«E aquilo que eu venho pedir-lhe não é que resolva tudo o que nos aflige, mas que comece a resolver...»

Exmº. Senhor Primeiro Ministro, António Costa,
Permita-me que me apresente: Vítor Gonçalves, Cartão de cidadão nº. 02510406, Cont. nº. 129279080.
Começo por lhe dizer que desejo muito que o senhor consiga levar o seu governo até ao fim da legislatura, porque me preocupa a possibilidade de os dois partidos seus aliados, de quem o sr. depende, ou um só deles, decidirem fazê-lo cair, por uma qualquer pequena (?) “birra” partidária. Preocupa-me porque o país, na situação actual, não suporta aventuras.
A conjuntura não lhe é favorável ao País não só por causa da crise que o assola, mas também pela falta de rendimento interno que lhe permita desenvolver-se de forma sustentável, e ainda por muitas outras razões. E aquilo que eu venho pedir-lhe não é que resolva tudo o que nos aflige, mas que comece a resolver, aos poucos, deixando definitivamente em aberto o ambiente necessário para moralizarmos o país e almejarmos governos sérios que governem em nome dos reais interesses do povo e não por interesses particulares ou partidários.
São muitas as razões a que aludo no parágrafo anterior, mas vamos por partes:
1. Parece-lhe normal que quando um banco entra em colapso porque foi assaltado por dentro ou mal gerido, os responsáveis sejam julgados (ou não), presos (ou não), em prisões com algumas mordomias ou em prisão domiciliária com pulseira electrónica (ou não) e não sejam obrigados a repôr o prejuízo ou o valor do roubo que causaram? Parece-lhe normal que enquanto decorre todo o processo é o povo que paga, com os seus impostos, as despesas da judiciária, dos tribunais, das prisões, e ainda as injecções dos milhões que o Estado abona para salvar o banco? Se calhar, era mais barato, não fazer nenhuma investigação, não julgar ninguém, não prender ninguém, mas não injectar nenhum dinheiro do que não é deles. Dir-me-á que estou a ser irónico, mas a primeira consequência é os depositantes ficarem privados de aceder ao seu dinheiro, enquanto os próprios responsáveis continuam a ter os seus vencimentos e todas as suas (normais?) mordomias.
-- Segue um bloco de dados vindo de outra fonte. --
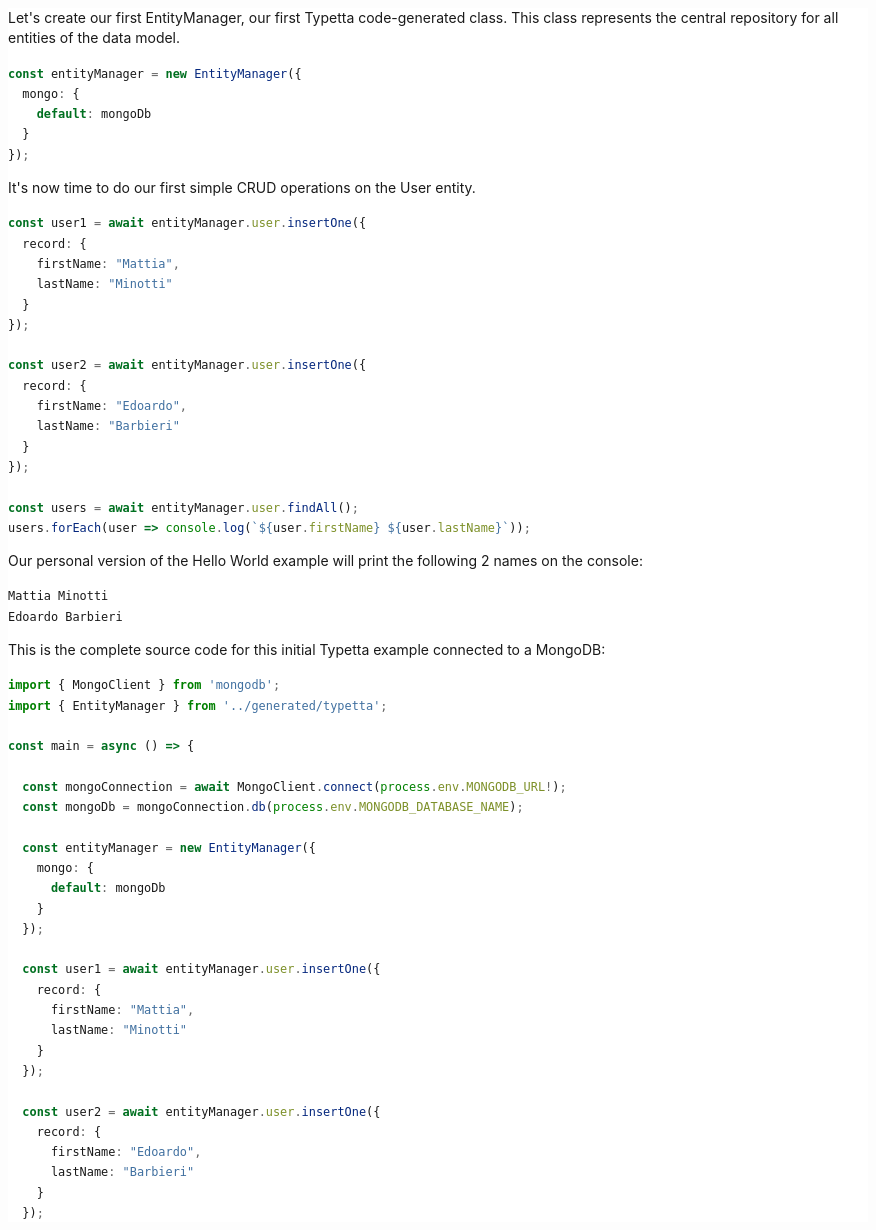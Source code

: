 Let's create our first EntityManager, our first Typetta code-generated class. This class represents the central repository for all entities of the data model.

```typescript
const entityManager = new EntityManager({
  mongo: {
    default: mongoDb
  }
});
```

It's now time to do our first simple CRUD operations on the User entity.

```typescript
const user1 = await entityManager.user.insertOne({
  record: {
    firstName: "Mattia",
    lastName: "Minotti"
  }
});

const user2 = await entityManager.user.insertOne({
  record: {
    firstName: "Edoardo",
    lastName: "Barbieri"
  }
});

const users = await entityManager.user.findAll();
users.forEach(user => console.log(`${user.firstName} ${user.lastName}`));
```

Our personal version of the Hello World example will print the following 2 names on the console:
```
Mattia Minotti
Edoardo Barbieri
```

This is the complete source code for this initial Typetta example connected to a MongoDB:

```typescript
import { MongoClient } from 'mongodb';
import { EntityManager } from '../generated/typetta';

const main = async () => {

  const mongoConnection = await MongoClient.connect(process.env.MONGODB_URL!);
  const mongoDb = mongoConnection.db(process.env.MONGODB_DATABASE_NAME);

  const entityManager = new EntityManager({
    mongo: {
      default: mongoDb
    }
  });

  const user1 = await entityManager.user.insertOne({
    record: {
      firstName: "Mattia",
      lastName: "Minotti"
    }
  });

  const user2 = await entityManager.user.insertOne({
    record: {
      firstName: "Edoardo",
      lastName: "Barbieri"
    }
  });
```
2. Parece-lhe normal o volume pesado de impostos exigidos ao povo, mesmo àquele povo que já mal ganha para viver, enquanto os próprios legisladores que autorizam ou decretam esses impostos, ou seja, os deputados da Nação, não pagam os mesmos impostos que exigem aos outros? E parece-lhe normal que os Juízes do Tribunal Constitucional, aqueles que têm o poder de autorizar, ou não, a aplicação dos impostos, não paguem também esses mesmos impostos?
3. Parece-lhe normal que se continue a sobrecarregar de impostos exatamente os trabalhadores, enquanto se continua a esbanjar dinheiro nos milhares de Fundações, Associações, Observatórios, Institutos Públicos, Empresas Publico-Privadas, a maioria delas completamente desnecessárias, porque são inúteis, com administradores bem pagos e cheios de mordomias injustificáveis?
Senhor Primeiro Ministro, quero crer que nenhum destes casos lhe parecem normais, pelo que lhe peço que o senhor e o seu Governo se empenhem na resolução destas enormes injustiças, que vos trarão a gratidão do País real e vos permitirão arrecadar muito dinheiro que pode ser aplicado no desenvolvimento são e desejável de Portugal e aliviar a carga dos impostos para um limite razoável.